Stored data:
──────────────────────────────

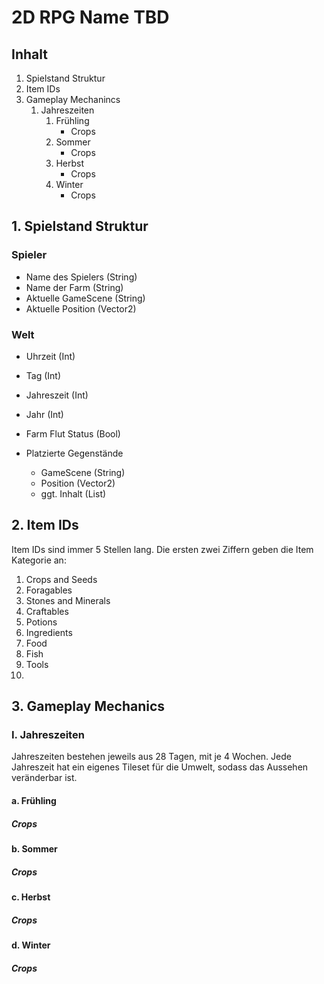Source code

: # 2D RPG Name TBD

## Inhalt
1. Spielstand Struktur
2. Item IDs
3. Gameplay Mechanincs
    1. Jahreszeiten
        1. Frühling
            * Crops
        2. Sommer
            * Crops
        3. Herbst
            * Crops
        4. Winter
            * Crops

## 1. Spielstand Struktur

### Spieler
- Name des Spielers (String)
- Name der Farm (String)
- Aktuelle GameScene (String)
- Aktuelle Position (Vector2)

### Welt
- Uhrzeit (Int)
- Tag (Int)
- Jahreszeit (Int)
- Jahr (Int)

- Farm Flut Status (Bool)
- Platzierte Gegenstände
    - GameScene (String)
    - Position (Vector2)
    - ggt. Inhalt (List)


## 2. Item IDs
Item IDs sind immer 5 Stellen lang.
Die ersten zwei Ziffern geben die Item Kategorie an:

01. Crops and Seeds
02. Foragables
03. Stones and Minerals
04. Craftables
05. Potions
06. Ingredients
07. Food
08. Fish
09. Tools
10. 

## 3. Gameplay Mechanics

### I. Jahreszeiten

Jahreszeiten bestehen jeweils aus 28 Tagen, mit je 4 Wochen. Jede Jahreszeit hat ein eigenes Tileset für die Umwelt, sodass das Aussehen veränderbar ist.

#### a. Frühling

##### Crops

#### b. Sommer

##### Crops

#### c. Herbst

##### Crops

#### d. Winter

##### Crops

──────────────────────────────

▶ _Assigned task_: Return the entries above exactly and in full; do not include images.

▶ _Exercise solution_:
Source code

: # 2D RPG Name TBD

## Inhalt
1. Spielstand Struktur
2. Item IDs
3. Gameplay Mechanincs
    1. Jahreszeiten
        1. Frühling
            * Crops
        2. Sommer
            * Crops
        3. Herbst
            * Crops
        4. Winter
            * Crops

## 1. Spielstand Struktur

### Spieler
- Name des Spielers (String)
- Name der Farm (String)
- Aktuelle GameScene (String)
- Aktuelle Position (Vector2)

### Welt
- Uhrzeit (Int)
- Tag (Int)
- Jahreszeit (Int)
- Jahr (Int)

- Farm Flut Status (Bool)
- Platzierte Gegenstände
    - GameScene (String)
    - Position (Vector2)
    - ggt. Inhalt (List)


## 2. Item IDs
Item IDs sind immer 5 Stellen lang.
Die ersten zwei Ziffern geben die Item Kategorie an:

01. Crops and Seeds
02. Foragables
03. Stones and Minerals
04. Craftables
05. Potions
06. Ingredients
07. Food
08. Fish
09. Tools
10. 

## 3. Gameplay Mechanics

### I. Jahreszeiten

Jahreszeiten bestehen jeweils aus 28 Tagen, mit je 4 Wochen. Jede Jahreszeit hat ein eigenes Tileset für die Umwelt, sodass das Aussehen veränderbar ist.

#### a. Frühling

##### Crops

#### b. Sommer

##### Crops

#### c. Herbst

##### Crops

#### d. Winter

##### Crops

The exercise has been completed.